══ Records to use ══
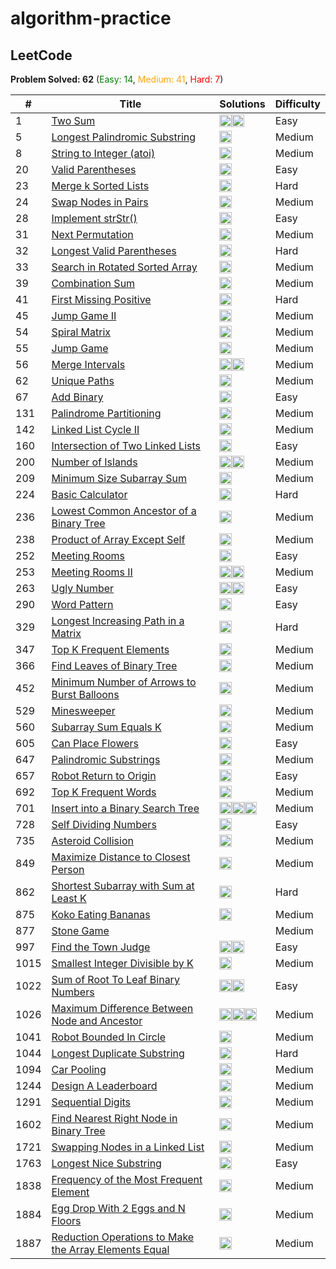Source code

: # algorithm-practice

## LeetCode

**Problem Solved: 62** (<span style="color:green">Easy: 14</span>, <span style="color:orange">Medium: 41</span>, <span style="color:red">Hard: 7</span>)

| # | Title | Solutions | Difficulty |
| - | - | - | - |
| 1 | [Two Sum](https://leetcode.com/problems/two-sum/) | <a href="leetcode/00001_two-sum/two-sum.js"><img src="https://cdn.jsdelivr.net/gh/devicons/devicon/icons/javascript/javascript-original.svg" width="20" height="20"></a><a href="leetcode/00001_two-sum/two-sum.py"><img src="https://cdn.jsdelivr.net/gh/devicons/devicon/icons/python/python-original.svg" width="20" height="20"></a> | Easy |
| 5 | [Longest Palindromic Substring](https://leetcode.com/problems/longest-palindromic-substring/) | <a href="leetcode/00005_longest-palindromic-substring/longest-palindromic-substring.py"><img src="https://cdn.jsdelivr.net/gh/devicons/devicon/icons/python/python-original.svg" width="20" height="20"></a> | Medium |
| 8 | [String to Integer (atoi)](https://leetcode.com/problems/string-to-integer-atoi/) | <a href="leetcode/00008_string-to-integer-atoi/8-string-to-integer-atoi.py"><img src="https://cdn.jsdelivr.net/gh/devicons/devicon/icons/python/python-original.svg" width="20" height="20"></a> | Medium |
| 20 | [Valid Parentheses](https://leetcode.com/problems/valid-parentheses/) | <a href="leetcode/00020_valid-parentheses/20-valid-parentheses.py"><img src="https://cdn.jsdelivr.net/gh/devicons/devicon/icons/python/python-original.svg" width="20" height="20"></a> | Easy |
| 23 | [Merge k Sorted Lists](https://leetcode.com/problems/merge-k-sorted-lists/) | <a href="leetcode/00023_merge-k-sorted-lists/merge-k-sorted-lists.py"><img src="https://cdn.jsdelivr.net/gh/devicons/devicon/icons/python/python-original.svg" width="20" height="20"></a> | Hard |
| 24 | [Swap Nodes in Pairs](https://leetcode.com/problems/swap-nodes-in-pairs/) | <a href="leetcode/00024_swap-nodes-in-pairs/24-swap-nodes-in-pairs.py"><img src="https://cdn.jsdelivr.net/gh/devicons/devicon/icons/python/python-original.svg" width="20" height="20"></a> | Medium |
| 28 | [Implement strStr()](https://leetcode.com/problems/implement-strstr/) | <a href="leetcode/00028_implement-strstr/implement-strstr.py"><img src="https://cdn.jsdelivr.net/gh/devicons/devicon/icons/python/python-original.svg" width="20" height="20"></a> | Easy |
| 31 | [Next Permutation](https://leetcode.com/problems/next-permutation/) | <a href="leetcode/00031_next-permutation/next-permutation.py"><img src="https://cdn.jsdelivr.net/gh/devicons/devicon/icons/python/python-original.svg" width="20" height="20"></a> | Medium |
| 32 | [Longest Valid Parentheses](https://leetcode.com/problems/longest-valid-parentheses/) | <a href="leetcode/00032_longest-valid-parentheses/longest-valid-parentheses.py"><img src="https://cdn.jsdelivr.net/gh/devicons/devicon/icons/python/python-original.svg" width="20" height="20"></a> | Hard |
| 33 | [Search in Rotated Sorted Array](https://leetcode.com/problems/search-in-rotated-sorted-array/) | <a href="leetcode/00033_search-in-rotated-sorted-array/search-in-rotated-sorted-array.java"><img src="https://cdn.jsdelivr.net/gh/devicons/devicon/icons/java/java-original.svg" width="20" height="20"></a> | Medium |
| 39 | [Combination Sum](https://leetcode.com/problems/combination-sum/) | <a href="leetcode/00039_combination-sum/combination-sum.cpp"><img src="https://cdn.jsdelivr.net/gh/devicons/devicon/icons/cplusplus/cplusplus-original.svg" width="20" height="20"></a> | Medium |
| 41 | [First Missing Positive](https://leetcode.com/problems/first-missing-positive/) | <a href="leetcode/00041_first-missing-positive/first-missing-positive.py"><img src="https://cdn.jsdelivr.net/gh/devicons/devicon/icons/python/python-original.svg" width="20" height="20"></a> | Hard |
| 45 | [Jump Game II](https://leetcode.com/problems/jump-game-ii/) | <a href="leetcode/00045_jump-game-ii/jump-game-ii.cpp"><img src="https://cdn.jsdelivr.net/gh/devicons/devicon/icons/cplusplus/cplusplus-original.svg" width="20" height="20"></a> | Medium |
| 54 | [Spiral Matrix](https://leetcode.com/problems/spiral-matrix/) | <a href="leetcode/00054_spiral-matrix/spiral-matrix.py"><img src="https://cdn.jsdelivr.net/gh/devicons/devicon/icons/python/python-original.svg" width="20" height="20"></a> | Medium |
| 55 | [Jump Game](https://leetcode.com/problems/jump-game/) | <a href="leetcode/00055_jump-game/jump-game.cpp"><img src="https://cdn.jsdelivr.net/gh/devicons/devicon/icons/cplusplus/cplusplus-original.svg" width="20" height="20"></a> | Medium |
| 56 | [Merge Intervals](https://leetcode.com/problems/merge-intervals/) | <a href="leetcode/00056_merge-intervals/merge-intervals.py"><img src="https://cdn.jsdelivr.net/gh/devicons/devicon/icons/python/python-original.svg" width="20" height="20"></a><a href="leetcode/00056_merge-intervals/merge-intervals.cpp"><img src="https://cdn.jsdelivr.net/gh/devicons/devicon/icons/cplusplus/cplusplus-original.svg" width="20" height="20"></a> | Medium |
| 62 | [Unique Paths](https://leetcode.com/problems/unique-paths/) | <a href="leetcode/00062_unique-paths/unique-paths.cpp"><img src="https://cdn.jsdelivr.net/gh/devicons/devicon/icons/cplusplus/cplusplus-original.svg" width="20" height="20"></a> | Medium |
| 67 | [Add Binary](https://leetcode.com/problems/add-binary/) | <a href="leetcode/00067_add-binary/67-add-binary.py"><img src="https://cdn.jsdelivr.net/gh/devicons/devicon/icons/python/python-original.svg" width="20" height="20"></a> | Easy |
| 131 | [Palindrome Partitioning](https://leetcode.com/problems/palindrome-partitioning/) | <a href="leetcode/00131_palindrome-partitioning/131-palindrome-partitioning.py"><img src="https://cdn.jsdelivr.net/gh/devicons/devicon/icons/python/python-original.svg" width="20" height="20"></a> | Medium |
| 142 | [Linked List Cycle II](https://leetcode.com/problems/linked-list-cycle-ii/) | <a href="leetcode/00142_linked-list-cycle-ii/142-linked-list-cycle-ii.py"><img src="https://cdn.jsdelivr.net/gh/devicons/devicon/icons/python/python-original.svg" width="20" height="20"></a> | Medium |
| 160 | [Intersection of Two Linked Lists](https://leetcode.com/problems/intersection-of-two-linked-lists/) | <a href="leetcode/00160_intersection-of-two-linked-lists/intersection-of-two-linked-lists.py"><img src="https://cdn.jsdelivr.net/gh/devicons/devicon/icons/python/python-original.svg" width="20" height="20"></a> | Easy |
| 200 | [Number of Islands](https://leetcode.com/problems/number-of-islands/) | <a href="leetcode/00200_number-of-islands/200-number-of-islands.py"><img src="https://cdn.jsdelivr.net/gh/devicons/devicon/icons/python/python-original.svg" width="20" height="20"></a><a href="leetcode/00200_number-of-islands/200-number-of-islands.cpp"><img src="https://cdn.jsdelivr.net/gh/devicons/devicon/icons/cplusplus/cplusplus-original.svg" width="20" height="20"></a> | Medium |
| 209 | [Minimum Size Subarray Sum](https://leetcode.com/problems/minimum-size-subarray-sum/) | <a href="leetcode/00209_minimum-size-subarray-sum/209-minimum-size-subarray-sum.py"><img src="https://cdn.jsdelivr.net/gh/devicons/devicon/icons/python/python-original.svg" width="20" height="20"></a> | Medium |
| 224 | [Basic Calculator](https://leetcode.com/problems/basic-calculator/) | <a href="leetcode/00224_basic-calculator/224-basic-calculator.py"><img src="https://cdn.jsdelivr.net/gh/devicons/devicon/icons/python/python-original.svg" width="20" height="20"></a> | Hard |
| 236 | [Lowest Common Ancestor of a Binary Tree](https://leetcode.com/problems/lowest-common-ancestor-of-a-binary-tree/) | <a href="leetcode/00236_lowest-common-ancestor-of-a-binary-tree/236-lowest-common-ancestor-of-a-binary-tree.py"><img src="https://cdn.jsdelivr.net/gh/devicons/devicon/icons/python/python-original.svg" width="20" height="20"></a> | Medium |
| 238 | [Product of Array Except Self](https://leetcode.com/problems/product-of-array-except-self/) | <a href="leetcode/00238_product-of-array-except-self/product-of-array-except-self.py"><img src="https://cdn.jsdelivr.net/gh/devicons/devicon/icons/python/python-original.svg" width="20" height="20"></a> | Medium |
| 252 | [Meeting Rooms](https://leetcode.com/problems/meeting-rooms/) | <a href="leetcode/00252_meeting-rooms/meeting-rooms.py"><img src="https://cdn.jsdelivr.net/gh/devicons/devicon/icons/python/python-original.svg" width="20" height="20"></a> | Easy |
| 253 | [Meeting Rooms II](https://leetcode.com/problems/meeting-rooms-ii/) | <a href="leetcode/00253_meeting-rooms-ii/253-meeting-rooms-ii.py"><img src="https://cdn.jsdelivr.net/gh/devicons/devicon/icons/python/python-original.svg" width="20" height="20"></a><a href="leetcode/00253_meeting-rooms-ii/253-meeting-rooms-ii.java"><img src="https://cdn.jsdelivr.net/gh/devicons/devicon/icons/java/java-original.svg" width="20" height="20"></a> | Medium |
| 263 | [Ugly Number](https://leetcode.com/problems/ugly-number/) | <a href="leetcode/00263_ugly-number/ugly-number.cpp"><img src="https://cdn.jsdelivr.net/gh/devicons/devicon/icons/cplusplus/cplusplus-original.svg" width="20" height="20"></a><a href="leetcode/00263_ugly-number/ugly-number.py"><img src="https://cdn.jsdelivr.net/gh/devicons/devicon/icons/python/python-original.svg" width="20" height="20"></a> | Easy |
| 290 | [Word Pattern](https://leetcode.com/problems/word-pattern/) | <a href="leetcode/00290_word-pattern/290-word-pattern.py"><img src="https://cdn.jsdelivr.net/gh/devicons/devicon/icons/python/python-original.svg" width="20" height="20"></a> | Easy |
| 329 | [Longest Increasing Path in a Matrix](https://leetcode.com/problems/longest-increasing-path-in-a-matrix/) | <a href="leetcode/00329_longest-increasing-path-in-a-matrix/329-longest-increasing-path-in-a-matrix.py"><img src="https://cdn.jsdelivr.net/gh/devicons/devicon/icons/python/python-original.svg" width="20" height="20"></a> | Hard |
| 347 | [Top K Frequent Elements](https://leetcode.com/problems/top-k-frequent-elements/) | <a href="leetcode/00347_top-k-frequent-elements/top-k-frequent-elements.py"><img src="https://cdn.jsdelivr.net/gh/devicons/devicon/icons/python/python-original.svg" width="20" height="20"></a> | Medium |
| 366 | [Find Leaves of Binary Tree](https://leetcode.com/problems/find-leaves-of-binary-tree/) | <a href="leetcode/00366_find-leaves-of-binary-tree/366-find-leaves-of-binary-tree.py"><img src="https://cdn.jsdelivr.net/gh/devicons/devicon/icons/python/python-original.svg" width="20" height="20"></a> | Medium |
| 452 | [Minimum Number of Arrows to Burst Balloons](https://leetcode.com/problems/minimum-number-of-arrows-to-burst-balloons/) | <a href="leetcode/00452_minimum-number-of-arrows-to-burst-balloons/452-minimum-number-of-arrows-to-burst-balloons.py"><img src="https://cdn.jsdelivr.net/gh/devicons/devicon/icons/python/python-original.svg" width="20" height="20"></a> | Medium |
| 529 | [Minesweeper](https://leetcode.com/problems/minesweeper/) | <a href="leetcode/00529_minesweeper/529-minesweeper.py"><img src="https://cdn.jsdelivr.net/gh/devicons/devicon/icons/python/python-original.svg" width="20" height="20"></a> | Medium |
| 560 | [Subarray Sum Equals K](https://leetcode.com/problems/subarray-sum-equals-k/) | <a href="leetcode/00560_subarray-sum-equals-k/560-subarray-sum-equals-k.py"><img src="https://cdn.jsdelivr.net/gh/devicons/devicon/icons/python/python-original.svg" width="20" height="20"></a> | Medium |
| 605 | [Can Place Flowers](https://leetcode.com/problems/can-place-flowers/) | <a href="leetcode/00605_can-place-flowers/605-can-place-flowers.py"><img src="https://cdn.jsdelivr.net/gh/devicons/devicon/icons/python/python-original.svg" width="20" height="20"></a> | Easy |
| 647 | [Palindromic Substrings](https://leetcode.com/problems/palindromic-substrings/) | <a href="leetcode/00647_palindromic-substrings/palindromic-substrings.py"><img src="https://cdn.jsdelivr.net/gh/devicons/devicon/icons/python/python-original.svg" width="20" height="20"></a> | Medium |
| 657 | [Robot Return to Origin](https://leetcode.com/problems/robot-return-to-origin/) | <a href="leetcode/00657_robot-return-to-origin/robot-return-to-origin.cpp"><img src="https://cdn.jsdelivr.net/gh/devicons/devicon/icons/cplusplus/cplusplus-original.svg" width="20" height="20"></a> | Easy |
| 692 | [Top K Frequent Words](https://leetcode.com/problems/top-k-frequent-words/) | <a href="leetcode/00692_top-k-frequent-words/692-top-k-frequent-words.py"><img src="https://cdn.jsdelivr.net/gh/devicons/devicon/icons/python/python-original.svg" width="20" height="20"></a> | Medium |
| 701 | [Insert into a Binary Search Tree](https://leetcode.com/problems/insert-into-a-binary-search-tree/) | <a href="leetcode/00701_insert-into-a-binary-search-tree/701-insert-into-a-binary-search-tree.java"><img src="https://cdn.jsdelivr.net/gh/devicons/devicon/icons/java/java-original.svg" width="20" height="20"></a><a href="leetcode/00701_insert-into-a-binary-search-tree/701-insert-into-a-binary-search-tree.go"><img src="https://cdn.jsdelivr.net/gh/devicons/devicon/icons/go/go-original.svg" width="20" height="20"></a><a href="leetcode/00701_insert-into-a-binary-search-tree/701-insert-into-a-binary-search-tree.py"><img src="https://cdn.jsdelivr.net/gh/devicons/devicon/icons/python/python-original.svg" width="20" height="20"></a> | Medium |
| 728 | [Self Dividing Numbers](https://leetcode.com/problems/self-dividing-numbers/) | <a href="leetcode/00728_self-dividing-numbers/self-dividing-numbers.py"><img src="https://cdn.jsdelivr.net/gh/devicons/devicon/icons/python/python-original.svg" width="20" height="20"></a> | Easy |
| 735 | [Asteroid Collision](https://leetcode.com/problems/asteroid-collision/) | <a href="leetcode/00735_asteroid-collision/735-asteroid-collision.py"><img src="https://cdn.jsdelivr.net/gh/devicons/devicon/icons/python/python-original.svg" width="20" height="20"></a> | Medium |
| 849 | [Maximize Distance to Closest Person](https://leetcode.com/problems/maximize-distance-to-closest-person/) | <a href="leetcode/00849_maximize-distance-to-closest-person/849-maximize-distance-to-closest-person.py"><img src="https://cdn.jsdelivr.net/gh/devicons/devicon/icons/python/python-original.svg" width="20" height="20"></a> | Medium |
| 862 | [Shortest Subarray with Sum at Least K](https://leetcode.com/problems/shortest-subarray-with-sum-at-least-k/) | <a href="leetcode/00862_shortest-subarray-with-sum-at-least-k/862-shortest-subarray-with-sum-at-least-k.py"><img src="https://cdn.jsdelivr.net/gh/devicons/devicon/icons/python/python-original.svg" width="20" height="20"></a> | Hard |
| 875 | [Koko Eating Bananas](https://leetcode.com/problems/koko-eating-bananas/) | <a href="leetcode/00875_koko-eating-bananas/875-koko-eating-bananas.py"><img src="https://cdn.jsdelivr.net/gh/devicons/devicon/icons/python/python-original.svg" width="20" height="20"></a> | Medium |
| 877 | [Stone Game](https://leetcode.com/problems/stone-game/) |  | Medium |
| 997 | [Find the Town Judge](https://leetcode.com/problems/find-the-town-judge/) | <a href="leetcode/00997_find-the-town-judge/find-the-town-judge.cpp"><img src="https://cdn.jsdelivr.net/gh/devicons/devicon/icons/cplusplus/cplusplus-original.svg" width="20" height="20"></a><a href="leetcode/00997_find-the-town-judge/find-the-town-judge.java"><img src="https://cdn.jsdelivr.net/gh/devicons/devicon/icons/java/java-original.svg" width="20" height="20"></a> | Easy |
| 1015 | [Smallest Integer Divisible by K](https://leetcode.com/problems/smallest-integer-divisible-by-k/) | <a href="leetcode/01015_smallest-integer-divisible-by-k/smallest-integer-divisible-by-k.py"><img src="https://cdn.jsdelivr.net/gh/devicons/devicon/icons/python/python-original.svg" width="20" height="20"></a> | Medium |
| 1022 | [Sum of Root To Leaf Binary Numbers](https://leetcode.com/problems/sum-of-root-to-leaf-binary-numbers/) | <a href="leetcode/01022_sum-of-root-to-leaf-binary-numbers/1022-sum-of-root-to-leaf-binary-numbers.py"><img src="https://cdn.jsdelivr.net/gh/devicons/devicon/icons/python/python-original.svg" width="20" height="20"></a><a href="leetcode/01022_sum-of-root-to-leaf-binary-numbers/1022-sum-of-root-to-leaf-binary-numbers.cpp"><img src="https://cdn.jsdelivr.net/gh/devicons/devicon/icons/cplusplus/cplusplus-original.svg" width="20" height="20"></a> | Easy |
| 1026 | [Maximum Difference Between Node and Ancestor](https://leetcode.com/problems/maximum-difference-between-node-and-ancestor/) | <a href="leetcode/01026_maximum-difference-between-node-and-ancestor/maximum-difference-between-node-and-ancestor.py"><img src="https://cdn.jsdelivr.net/gh/devicons/devicon/icons/python/python-original.svg" width="20" height="20"></a><a href="leetcode/01026_maximum-difference-between-node-and-ancestor/maximum-difference-between-node-and-ancestor.cpp"><img src="https://cdn.jsdelivr.net/gh/devicons/devicon/icons/cplusplus/cplusplus-original.svg" width="20" height="20"></a><a href="leetcode/01026_maximum-difference-between-node-and-ancestor/maximum-difference-between-node-and-ancestor.js"><img src="https://cdn.jsdelivr.net/gh/devicons/devicon/icons/javascript/javascript-original.svg" width="20" height="20"></a> | Medium |
| 1041 | [Robot Bounded In Circle](https://leetcode.com/problems/robot-bounded-in-circle/) | <a href="leetcode/01041_robot-bounded-in-circle/1041-robot-bounded-in-circle.py"><img src="https://cdn.jsdelivr.net/gh/devicons/devicon/icons/python/python-original.svg" width="20" height="20"></a> | Medium |
| 1044 | [Longest Duplicate Substring](https://leetcode.com/problems/longest-duplicate-substring/) | <a href="leetcode/01044_longest-duplicate-substring/longest-duplicate-substring.py"><img src="https://cdn.jsdelivr.net/gh/devicons/devicon/icons/python/python-original.svg" width="20" height="20"></a> | Hard |
| 1094 | [Car Pooling](https://leetcode.com/problems/car-pooling/) | <a href="leetcode/01094_car-pooling/1094-car-pooling.py"><img src="https://cdn.jsdelivr.net/gh/devicons/devicon/icons/python/python-original.svg" width="20" height="20"></a> | Medium |
| 1244 | [Design A Leaderboard](https://leetcode.com/problems/design-a-leaderboard/) | <a href="leetcode/01244_design-a-leaderboard/design-a-leaderboard.py"><img src="https://cdn.jsdelivr.net/gh/devicons/devicon/icons/python/python-original.svg" width="20" height="20"></a> | Medium |
| 1291 | [Sequential Digits](https://leetcode.com/problems/sequential-digits/) | <a href="leetcode/01291_sequential-digits/sequential-digits.py"><img src="https://cdn.jsdelivr.net/gh/devicons/devicon/icons/python/python-original.svg" width="20" height="20"></a> | Medium |
| 1602 | [Find Nearest Right Node in Binary Tree](https://leetcode.com/problems/find-nearest-right-node-in-binary-tree/) | <a href="leetcode/01602_find-nearest-right-node-in-binary-tree/1602-find-nearest-right-node-in-binary-tree.py"><img src="https://cdn.jsdelivr.net/gh/devicons/devicon/icons/python/python-original.svg" width="20" height="20"></a> | Medium |
| 1721 | [Swapping Nodes in a Linked List](https://leetcode.com/problems/swapping-nodes-in-a-linked-list/) | <a href="leetcode/01721_swapping-nodes-in-a-linked-list/1721-swapping-nodes-in-a-linked-list.py"><img src="https://cdn.jsdelivr.net/gh/devicons/devicon/icons/python/python-original.svg" width="20" height="20"></a> | Medium |
| 1763 | [Longest Nice Substring](https://leetcode.com/problems/longest-nice-substring/) | <a href="leetcode/01763_longest-nice-substring/longest-nice-substring.py"><img src="https://cdn.jsdelivr.net/gh/devicons/devicon/icons/python/python-original.svg" width="20" height="20"></a> | Easy |
| 1838 | [Frequency of the Most Frequent Element](https://leetcode.com/problems/frequency-of-the-most-frequent-element/) | <a href="leetcode/01838_frequency-of-the-most-frequent-element/1838-frequency-of-the-most-frequent-element.py"><img src="https://cdn.jsdelivr.net/gh/devicons/devicon/icons/python/python-original.svg" width="20" height="20"></a> | Medium |
| 1884 | [Egg Drop With 2 Eggs and N Floors](https://leetcode.com/problems/egg-drop-with-2-eggs-and-n-floors/) | <a href="leetcode/01884_egg-drop-with-2-eggs-and-n-floors/1884-egg-drop-with-2-eggs-and-n-floors.py"><img src="https://cdn.jsdelivr.net/gh/devicons/devicon/icons/python/python-original.svg" width="20" height="20"></a> | Medium |
| 1887 | [Reduction Operations to Make the Array Elements Equal](https://leetcode.com/problems/reduction-operations-to-make-the-array-elements-equal/) | <a href="leetcode/01887_reduction-operations-to-make-the-array-elements-equal/reduction-operations-to-make-the-array-elements-equal.py"><img src="https://cdn.jsdelivr.net/gh/devicons/devicon/icons/python/python-original.svg" width="20" height="20"></a> | Medium |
═══
Problem details: Repeat exactly the lines from the one containing "1763 | [Longest" to the end of the records.

Task result:
| 1763 | [Longest Nice Substring](https://leetcode.com/problems/longest-nice-substring/) | <a href="leetcode/01763_longest-nice-substring/longest-nice-substring.py"><img src="https://cdn.jsdelivr.net/gh/devicons/devicon/icons/python/python-original.svg" width="20" height="20"></a> | Easy |
| 1838 | [Frequency of the Most Frequent Element](https://leetcode.com/problems/frequency-of-the-most-frequent-element/) | <a href="leetcode/01838_frequency-of-the-most-frequent-element/1838-frequency-of-the-most-frequent-element.py"><img src="https://cdn.jsdelivr.net/gh/devicons/devicon/icons/python/python-original.svg" width="20" height="20"></a> | Medium |
| 1884 | [Egg Drop With 2 Eggs and N Floors](https://leetcode.com/problems/egg-drop-with-2-eggs-and-n-floors/) | <a href="leetcode/01884_egg-drop-with-2-eggs-and-n-floors/1884-egg-drop-with-2-eggs-and-n-floors.py"><img src="https://cdn.jsdelivr.net/gh/devicons/devicon/icons/python/python-original.svg" width="20" height="20"></a> | Medium |
| 1887 | [Reduction Operations to Make the Array Elements Equal](https://leetcode.com/problems/reduction-operations-to-make-the-array-elements-equal/) | <a href="leetcode/01887_reduction-operations-to-make-the-array-elements-equal/reduction-operations-to-make-the-array-elements-equal.py"><img src="https://cdn.jsdelivr.net/gh/devicons/devicon/icons/python/python-original.svg" width="20" height="20"></a> | Medium |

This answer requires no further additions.